Let $(X_1,…,X_n)$ be a random sample with PDF $f(x;\theta) = \frac{x}{\theta}\exp(-x^2/(2\theta)), \theta > 0$
I want to show that the likelihood ratio test of $H_0 : \theta \le \theta_0$ against $H_1 : \theta > \theta_0$ where $\theta_0>0$ is given is a Chi-square test
This gives that the the likelihood function $\displaystyle L(\theta) = \frac{\prod x_i}{\theta^n}\exp(-\sum x_i^2/2\theta)$
I am going to set $t = \prod X_i$ and $s = \sum X_i^2$. So we get $\displaystyle L(\theta) = \frac{t}{\theta^n}\exp(-s/2\theta)$. And $\max_{\theta \ge 0 }L(\theta)$ occurs when $\theta = \frac{s}{2n}$
And $\max_{0 \le \theta \le \theta_0} L(\theta) = \begin{cases}
L(\frac{s}{2n})&\text{if }\theta_0 \ge \frac{s}{2n}\\
L(\theta_0)&\text{else}
\end{cases}$
Now we have
$$
\Lambda_{H_0} = \frac{\max_{0 \le \theta \le \theta_0} L(\theta)}{\max_{0 \le \theta } L(\theta)} = \begin{cases} 1 &\text{if } \theta_0 \ge \frac{s}{2n}\\ \bigg (\frac{s}{2n\theta_0}\bigg)^n\exp(n – s/(2\theta_0))&\text{else}
\end{cases}
$$
Hopefully I have calculated both of those correct, now is where I run into my issue I don't quite see how this is a Chi-square test.
Best Answer
The given density is a Rayleigh. If a sufficient estimator exists, the test must be based on this estimator.
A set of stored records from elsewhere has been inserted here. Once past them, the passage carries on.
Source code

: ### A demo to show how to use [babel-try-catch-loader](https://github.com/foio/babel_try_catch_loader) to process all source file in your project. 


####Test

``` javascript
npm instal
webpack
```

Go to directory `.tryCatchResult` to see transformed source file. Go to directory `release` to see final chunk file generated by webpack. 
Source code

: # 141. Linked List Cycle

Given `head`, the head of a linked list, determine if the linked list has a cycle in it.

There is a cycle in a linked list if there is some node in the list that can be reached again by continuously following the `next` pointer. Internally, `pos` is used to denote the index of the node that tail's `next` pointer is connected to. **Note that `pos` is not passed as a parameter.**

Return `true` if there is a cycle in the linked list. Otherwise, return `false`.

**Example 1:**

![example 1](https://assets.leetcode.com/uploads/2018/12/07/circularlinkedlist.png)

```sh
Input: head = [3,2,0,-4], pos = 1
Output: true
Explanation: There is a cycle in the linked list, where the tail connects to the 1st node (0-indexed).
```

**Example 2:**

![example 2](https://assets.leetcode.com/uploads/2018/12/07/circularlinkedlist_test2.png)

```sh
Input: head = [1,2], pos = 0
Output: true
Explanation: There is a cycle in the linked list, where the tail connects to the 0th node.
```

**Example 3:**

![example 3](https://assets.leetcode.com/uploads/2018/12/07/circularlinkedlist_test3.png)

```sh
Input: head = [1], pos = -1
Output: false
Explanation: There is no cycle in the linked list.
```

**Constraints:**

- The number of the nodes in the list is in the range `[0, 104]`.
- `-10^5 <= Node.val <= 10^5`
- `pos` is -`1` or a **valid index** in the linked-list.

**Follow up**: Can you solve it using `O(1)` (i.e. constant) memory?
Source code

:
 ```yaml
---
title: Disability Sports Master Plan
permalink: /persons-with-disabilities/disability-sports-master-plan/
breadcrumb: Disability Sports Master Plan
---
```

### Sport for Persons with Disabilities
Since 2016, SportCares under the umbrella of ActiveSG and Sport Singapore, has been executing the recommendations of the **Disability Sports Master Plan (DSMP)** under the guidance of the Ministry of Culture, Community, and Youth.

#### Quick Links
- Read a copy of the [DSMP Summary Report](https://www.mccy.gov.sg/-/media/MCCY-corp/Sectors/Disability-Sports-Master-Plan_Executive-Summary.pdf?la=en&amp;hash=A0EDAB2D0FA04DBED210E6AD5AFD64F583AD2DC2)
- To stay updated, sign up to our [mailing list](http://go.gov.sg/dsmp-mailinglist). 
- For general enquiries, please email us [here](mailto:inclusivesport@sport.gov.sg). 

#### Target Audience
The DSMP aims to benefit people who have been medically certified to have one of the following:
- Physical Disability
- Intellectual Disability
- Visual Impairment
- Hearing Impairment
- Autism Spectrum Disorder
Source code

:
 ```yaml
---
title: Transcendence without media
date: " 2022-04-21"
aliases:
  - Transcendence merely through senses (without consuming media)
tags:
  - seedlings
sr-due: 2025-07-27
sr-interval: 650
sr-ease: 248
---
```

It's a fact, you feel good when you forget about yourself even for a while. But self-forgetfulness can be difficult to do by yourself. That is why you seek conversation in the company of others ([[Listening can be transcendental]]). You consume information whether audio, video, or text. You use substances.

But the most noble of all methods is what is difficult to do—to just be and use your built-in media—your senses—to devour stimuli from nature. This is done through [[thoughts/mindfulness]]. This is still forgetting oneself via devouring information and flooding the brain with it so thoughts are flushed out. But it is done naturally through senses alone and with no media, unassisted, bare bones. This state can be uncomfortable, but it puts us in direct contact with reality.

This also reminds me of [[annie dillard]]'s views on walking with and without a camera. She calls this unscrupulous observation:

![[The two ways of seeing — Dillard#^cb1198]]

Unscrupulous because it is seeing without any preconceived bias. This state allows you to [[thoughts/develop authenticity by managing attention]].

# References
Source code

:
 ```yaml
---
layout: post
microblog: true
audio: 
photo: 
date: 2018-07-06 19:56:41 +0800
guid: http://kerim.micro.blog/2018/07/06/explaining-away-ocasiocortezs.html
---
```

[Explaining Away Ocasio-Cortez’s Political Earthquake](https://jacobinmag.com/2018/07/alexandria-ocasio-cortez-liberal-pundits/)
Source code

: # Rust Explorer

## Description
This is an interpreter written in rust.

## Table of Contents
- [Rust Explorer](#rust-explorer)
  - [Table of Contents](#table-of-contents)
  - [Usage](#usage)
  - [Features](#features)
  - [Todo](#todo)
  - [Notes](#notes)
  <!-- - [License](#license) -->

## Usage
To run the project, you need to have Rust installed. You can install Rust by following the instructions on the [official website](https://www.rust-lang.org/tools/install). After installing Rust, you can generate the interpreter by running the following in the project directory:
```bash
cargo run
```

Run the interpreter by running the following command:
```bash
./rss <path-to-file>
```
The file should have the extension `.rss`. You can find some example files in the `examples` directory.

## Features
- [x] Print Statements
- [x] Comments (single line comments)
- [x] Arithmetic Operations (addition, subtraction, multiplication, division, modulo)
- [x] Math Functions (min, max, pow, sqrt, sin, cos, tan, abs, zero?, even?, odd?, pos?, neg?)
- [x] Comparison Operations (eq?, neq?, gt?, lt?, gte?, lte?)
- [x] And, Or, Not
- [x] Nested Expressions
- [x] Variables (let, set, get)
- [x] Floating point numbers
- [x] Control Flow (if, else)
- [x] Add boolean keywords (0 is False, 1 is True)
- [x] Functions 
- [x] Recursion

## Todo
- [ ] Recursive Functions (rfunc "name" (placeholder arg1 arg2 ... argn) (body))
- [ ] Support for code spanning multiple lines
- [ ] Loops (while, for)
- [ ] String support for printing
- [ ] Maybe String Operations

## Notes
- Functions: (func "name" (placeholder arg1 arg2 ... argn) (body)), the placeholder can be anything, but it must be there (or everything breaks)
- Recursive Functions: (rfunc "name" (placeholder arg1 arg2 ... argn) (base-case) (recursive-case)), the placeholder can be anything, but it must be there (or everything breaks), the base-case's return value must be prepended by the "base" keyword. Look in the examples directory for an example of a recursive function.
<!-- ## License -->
It is very easy to verify, via factorization theorem, that this sufficient statistic is $T=\sum_{i} X_i^2$
Now let's derive the density of $Y=X^2$
Via fundamental transformation theorem you find
$$f_Y(y)=\frac{\sqrt{y}}{\theta}e^{-\frac{y}{2\theta}}\frac{1}{2\sqrt{y}}=\frac{1}{2\theta}e^{-\frac{y}{2\theta}}\sim Exp(\frac{1}{2\theta})=Gamma(1;\frac{1}{2\theta})$$
Now
$$\sum_i X_i^2 \sim Gamma (n;\frac{1}{2\theta})$$
And concluding...
$$\frac{1}{\theta}\sum_i X_i^2\sim \chi_{(2n)}^2$$
To find the critical region, first observe that $\theta_0 < \theta_1$ and
$$\frac{L(\theta_0|\mathbf{x})}{ L(\theta_1|\mathbf{x}) }\propto e^{(\frac{1}{2\theta_1}-\frac{1}{2\theta_0 })\sum_iX_i^2}$$
It is evident that LR is a decreasing function of $T=\sum_iX_i^2$.
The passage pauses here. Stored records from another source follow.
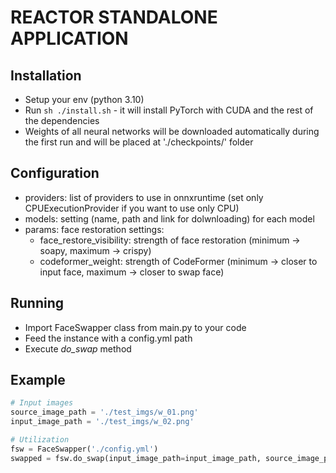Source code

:# REACTOR STANDALONE APPLICATION

## Installation
* Setup your env (python 3.10)
* Run `sh ./install.sh` - it will install PyTorch with CUDA and the rest of the dependencies
* Weights of all neural networks will be downloaded automatically during the first run and will be placed at './checkpoints/' folder

## Configuration
- providers: list of providers to use in onnxruntime (set only CPUExecutionProvider if you want to use only CPU)
- models: setting (name, path and link for dolwnloading) for each model
- params: face restoration settings:
  - face_restore_visibility: strength of face restoration (minimum -> soapy, maximum -> crispy)
  - codeformer_weight: strength of CodeFormer (minimum -> closer to input face, maximum -> closer to swap face)

## Running
* Import FaceSwapper class from main.py to your code
* Feed the instance with a config.yml path
* Execute *do_swap* method

## Example
```python
# Input images
source_image_path = './test_imgs/w_01.png'
input_image_path = './test_imgs/w_02.png'

# Utilization
fsw = FaceSwapper('./config.yml')
swapped = fsw.do_swap(input_image_path=input_image_path, source_image_path=source_image_path)
```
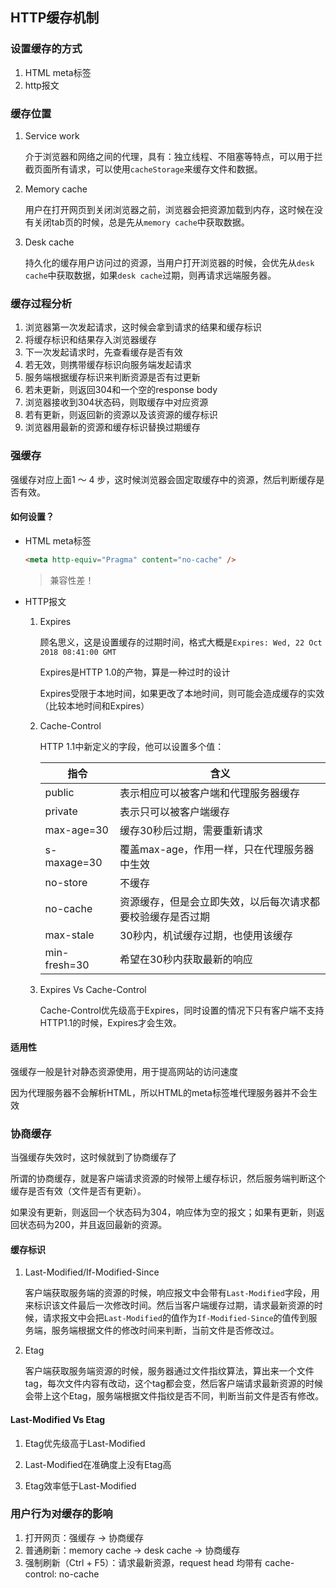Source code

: ## HTTP缓存机制

### 设置缓存的方式

1. HTML meta标签
2. http报文

### 缓存位置

1. Service work

   介于浏览器和网络之间的代理，具有：独立线程、不阻塞等特点，可以用于拦截页面所有请求，可以使用`cacheStorage`来缓存文件和数据。

2. Memory cache

   用户在打开网页到关闭浏览器之前，浏览器会把资源加载到内存，这时候在没有关闭tab页的时候，总是先从`memory cache`中获取数据。

3. Desk cache

   持久化的缓存用户访问过的资源，当用户打开浏览器的时候，会优先从`desk cache`中获取数据，如果`desk cache`过期，则再请求远端服务器。

### 缓存过程分析

1. 浏览器第一次发起请求，这时候会拿到请求的结果和缓存标识
2. 将缓存标识和结果存入浏览器缓存
3. 下一次发起请求时，先查看缓存是否有效
4. 若无效，则携带缓存标识向服务端发起请求
5. 服务端根据缓存标识来判断资源是否有过更新
6. 若未更新，则返回304和一个空的response body
7. 浏览器接收到304状态码，则取缓存中对应资源
8. 若有更新，则返回新的资源以及该资源的缓存标识
9. 浏览器用最新的资源和缓存标识替换过期缓存

### 强缓存

强缓存对应上面1 ～ 4 步，这时候浏览器会固定取缓存中的资源，然后判断缓存是否有效。

#### 如何设置？

+ HTML meta标签

  ```html
  <meta http-equiv="Pragma" content="no-cache" />
  ```

  > 兼容性差！

+ HTTP报文

  1. Expires

     顾名思义，这是设置缓存的过期时间，格式大概是`Expires: Wed, 22 Oct 2018 08:41:00 GMT`

     Expires是HTTP 1.0的产物，算是一种过时的设计

     Expires受限于本地时间，如果更改了本地时间，则可能会造成缓存的实效（比较本地时间和Expires）

  2. Cache-Control

     HTTP 1.1中新定义的字段，他可以设置多个值：

     | 指令         | 含义                                                       |
     | ------------ | ---------------------------------------------------------- |
     | public       | 表示相应可以被客户端和代理服务器缓存                       |
     | private      | 表示只可以被客户端缓存                                     |
     | max-age=30   | 缓存30秒后过期，需要重新请求                               |
     | s-maxage=30  | 覆盖max-age，作用一样，只在代理服务器中生效                |
     | no-store     | 不缓存                                                     |
     | no-cache     | 资源缓存，但是会立即失效，以后每次请求都要校验缓存是否过期 |
     | max-stale    | 30秒内，机试缓存过期，也使用该缓存                         |
     | min-fresh=30 | 希望在30秒内获取最新的响应                                 |

  3. Expires Vs Cache-Control

     Cache-Control优先级高于Expires，同时设置的情况下只有客户端不支持HTTP1.1的时候，Expires才会生效。

#### 适用性

强缓存一般是针对静态资源使用，用于提高网站的访问速度

因为代理服务器不会解析HTML，所以HTML的meta标签堆代理服务器并不会生效



### 协商缓存

当强缓存失效时，这时候就到了协商缓存了

所谓的协商缓存，就是客户端请求资源的时候带上缓存标识，然后服务端判断这个缓存是否有效（文件是否有更新）。

如果没有更新，则返回一个状态码为304，响应体为空的报文；如果有更新，则返回状态码为200，并且返回最新的资源。

#### 缓存标识

1. Last-Modified/If-Modified-Since

   客户端获取服务端的资源的时候，响应报文中会带有`Last-Modified`字段，用来标识该文件最后一次修改时间。然后当客户端缓存过期，请求最新资源的时候，请求报文中会把`Last-Modified`的值作为`If-Modified-Since`的值传到服务端，服务端根据文件的修改时间来判断，当前文件是否修改过。

2. Etag

   客户端获取服务端资源的时候，服务器通过文件指纹算法，算出来一个文件tag，每次文件内容有改动，这个tag都会变，然后客户端请求最新资源的时候会带上这个Etag，服务端根据文件指纹是否不同，判断当前文件是否有修改。

#### Last-Modified Vs Etag

1. Etag优先级高于Last-Modified

2. Last-Modified在准确度上没有Etag高
3. Etag效率低于Last-Modified



### 用户行为对缓存的影响

1. 打开网页：强缓存 -> 协商缓存
2. 普通刷新：memory cache -> desk cache -> 协商缓存
3. 强制刷新（Ctrl + F5）：请求最新资源，request head 均带有 cache-control: no-cache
Now you can apply Theorem 9.6 taken from Mood Graybill Boes and define the critical region
$$C=\{\mathbf{x}:\sum_iX_i^2>k\}$$
getting a size $\alpha$ UMP Test for $\mathcal{H}_0:\theta \leq \theta_0$ against $\mathcal{H}_1:\theta > \theta_0$ using a chi-square distribution as showed above.